Friday, September 12

surviving bouts of intense optimism

I've become one of those people who need people to be alone. It's Friday night and I'm writing in some coffee shop, another generic asshole-in-the-corner-bent-over-overheating-laptop. I prefer the large, communal tables over the small, circular ones. I'm sharing mine with two couples: four boys.

I felt almost unafraid this week. I mean: the pounding disappeared and the tremor in my hands receded farther up my arm. I found I could allow myself more time and fewer hours of work as punishment for my mistakes. I found I could be kind to myself, that opportunities for tiny acts of kindness existed within the twenty-fours already spoken for and apportioned according to tasks and completing three different to-do lists.

I began writing in my journal again. Not long, rambling entries the way I used to. Jot-lists. Mundane things: don't forget your keys! Eat lunch! Visit Sarah after class!

I allowed myself to overstay my welcome in kind company.

Fear and anxiety made me tighten my grip on myself and demand unscrupulous hours. I set the bar so high there was no way to succeed. When I can control nothing else, when I feel trapped in the eye of a whirling storm, my arms go around myself to hold myself steady. Like that will anchor me to the ground.

Secret pleasures revealed themselves in the space between large tracts of unremarkable but overwhelming fear. The universe intervenes, adept at parallel construction.

In my literature class this morning, one student asked a question I thought I'd answered properly via close reading: how do we know we've not over-read a text? or misread a text? 
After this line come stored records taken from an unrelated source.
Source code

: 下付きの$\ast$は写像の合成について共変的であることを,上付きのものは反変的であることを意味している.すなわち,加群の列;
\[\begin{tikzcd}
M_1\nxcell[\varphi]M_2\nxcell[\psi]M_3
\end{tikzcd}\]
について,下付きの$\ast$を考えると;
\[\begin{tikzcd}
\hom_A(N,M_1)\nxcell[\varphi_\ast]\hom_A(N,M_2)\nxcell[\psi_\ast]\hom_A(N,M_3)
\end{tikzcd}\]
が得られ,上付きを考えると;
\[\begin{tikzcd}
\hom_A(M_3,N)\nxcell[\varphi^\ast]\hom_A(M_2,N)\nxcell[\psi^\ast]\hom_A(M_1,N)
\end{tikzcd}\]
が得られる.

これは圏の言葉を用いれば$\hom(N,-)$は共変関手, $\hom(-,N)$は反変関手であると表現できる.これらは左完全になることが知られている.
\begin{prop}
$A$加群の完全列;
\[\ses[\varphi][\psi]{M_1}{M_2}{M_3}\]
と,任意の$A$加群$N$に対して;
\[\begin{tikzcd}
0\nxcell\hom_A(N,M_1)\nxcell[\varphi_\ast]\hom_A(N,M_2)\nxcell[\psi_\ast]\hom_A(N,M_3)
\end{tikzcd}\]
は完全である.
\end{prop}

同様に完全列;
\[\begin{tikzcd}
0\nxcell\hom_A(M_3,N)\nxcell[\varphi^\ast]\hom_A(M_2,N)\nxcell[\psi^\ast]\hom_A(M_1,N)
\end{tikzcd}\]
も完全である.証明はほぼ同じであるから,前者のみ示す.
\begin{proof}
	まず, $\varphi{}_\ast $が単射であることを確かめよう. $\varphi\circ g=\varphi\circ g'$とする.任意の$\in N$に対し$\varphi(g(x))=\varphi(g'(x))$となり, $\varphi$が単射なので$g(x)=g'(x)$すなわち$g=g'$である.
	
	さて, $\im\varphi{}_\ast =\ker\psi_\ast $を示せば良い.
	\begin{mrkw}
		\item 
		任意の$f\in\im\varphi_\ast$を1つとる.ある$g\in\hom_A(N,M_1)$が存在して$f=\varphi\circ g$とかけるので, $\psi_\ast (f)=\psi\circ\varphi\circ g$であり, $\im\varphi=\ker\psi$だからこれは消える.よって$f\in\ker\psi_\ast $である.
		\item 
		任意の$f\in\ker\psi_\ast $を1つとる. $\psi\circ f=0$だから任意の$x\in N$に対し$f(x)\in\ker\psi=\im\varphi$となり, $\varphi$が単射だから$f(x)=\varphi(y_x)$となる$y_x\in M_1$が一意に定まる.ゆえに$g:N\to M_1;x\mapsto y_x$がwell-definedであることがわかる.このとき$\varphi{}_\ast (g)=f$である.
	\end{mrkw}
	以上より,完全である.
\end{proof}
Two nights prior, I found a suite of poems written by kids aged 9-12. The poems were written as part of the Booklatan sa Bayan Leyte, a National Book Development Board project.

Walang kamalay-malay
Si Tatay na may patay
Doon sa kapitbahay.

-Angelica A. Navarra, 9, Granja Central School 


I read the poems aloud and withheld critical, contextual information until the class formed its opinions and understood the tone and image and the beautiful ambiguity of the words. And only after the class had formed concrete opinions and understood the poems outside their context, did I reveal that the poems had been written by Typhoon Yolanda survivors, children who had learned to live with loss in an extreme environment. Children who continued to live and who turned to the brevity of this form to say, among other things, we are here, we are still here. Then I asked, did we misinterpret the poems when we read them even without the context? How then do we police our own understanding of poems not written with us in mind? By 'us' I meant the social and communal 'us' that is the product of living within the same society, having grown-up with the same set of beliefs. I didn't plan any of this but what I had brought with me on a whim was a good way to explain the difference between reading closely and misreading.

Sometimes, I am sorely tempted to believe in the guiding hand of some benign, higher power. Call it the Universe, call it by the name of a deity. 
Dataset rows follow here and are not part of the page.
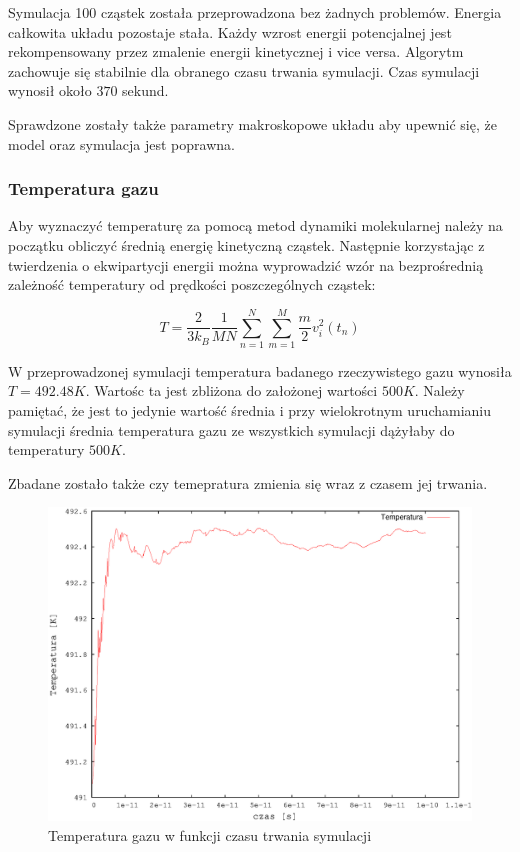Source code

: \documentclass[a4paper,10pt]{article}
\begin{document}
Symulacja 100 cząstek została przeprowadzona bez żadnych problemów. Energia całkowita układu pozostaje stała. Każdy wzrost energii potencjalnej jest rekompensowany przez zmalenie energii kinetycznej i vice versa. Algorytm zachowuje się stabilnie dla obranego czasu trwania symulacji. Czas symulacji wynosił około $370$ sekund.

Sprawdzone zostały także parametry makroskopowe układu aby upewnić się, że model oraz symulacja jest poprawna.

\subsubsection{Temperatura gazu}

Aby wyznaczyć temperaturę za pomocą metod dynamiki molekularnej należy na początku obliczyć średnią energię kinetyczną cząstek. Następnie korzystając z twierdzenia o ekwipartycji energii można wyprowadzić wzór na bezprośrednią zależność temperatury od prędkości poszczególnych cząstek:

\begin{equation}\label{temp:1}
T = \frac{2}{3 k_B} \frac{1}{M N} \sum_{n=1}^{N} \sum_{m=1}^{M} \frac{m}{2} v_i^2(t_n)
\end{equation}

W przeprowadzonej symulacji temperatura badanego rzeczywistego gazu wynosiła $T=492.48K$.
Wartośc ta jest zbliżona do założonej wartości $500 K$. Należy pamiętać, że jest to jedynie wartość średnia i przy wielokrotnym uruchamianiu symulacji średnia temperatura gazu ze wszystkich symulacji dążyłaby do temperatury $500 K$.

Zbadane zostało także czy temepratura zmienia się wraz z czasem jej trwania.

\begin{figure}[h]
\begin{center}
\includegraphics[scale=0.6]{wyniki/simulation-temp.eps}
\caption{Temperatura gazu w funkcji czasu trwania symulacji}
\label{pic:simulation}
\end{center}
\end{figure}
\FloatBarrier
\end{document}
laura kimpton and jeff schomberg
After the literature class I wandered up and down the faculty center. I forgot my keys on the dresser in my bedroom at home and the backpack was heavy with papers. I turned toward home my feet were leaden and disobedient. I didn't want to go. That was strange enough. I usually craved the empty hours by myself. Now, I was too afraid of the familiarity of my own room to look forward to another empty afternoon.

The fear expanded beyond its boundaries to conquer new territory: I keep finding small shards of it in unlikely places. On a Katipunan-Campus jeepney at seven in the morning, just before my Wednesday class. I'm afraid of the marks on my bedroom floor where the sealing wax has been scraped off where I drag the chair to and fro. I'm afraid of the floorspace beside my bed where I knot myself smaller still until my hand covers the width of my entire face. I am so small, so small, I remind myself, and you are small, you are small in the lives of the people in your own small life. You are tiny, I tell myself. I can shrink more, I say.

I am obsessed with taking up as little space as possible, hoping the fear will not find me.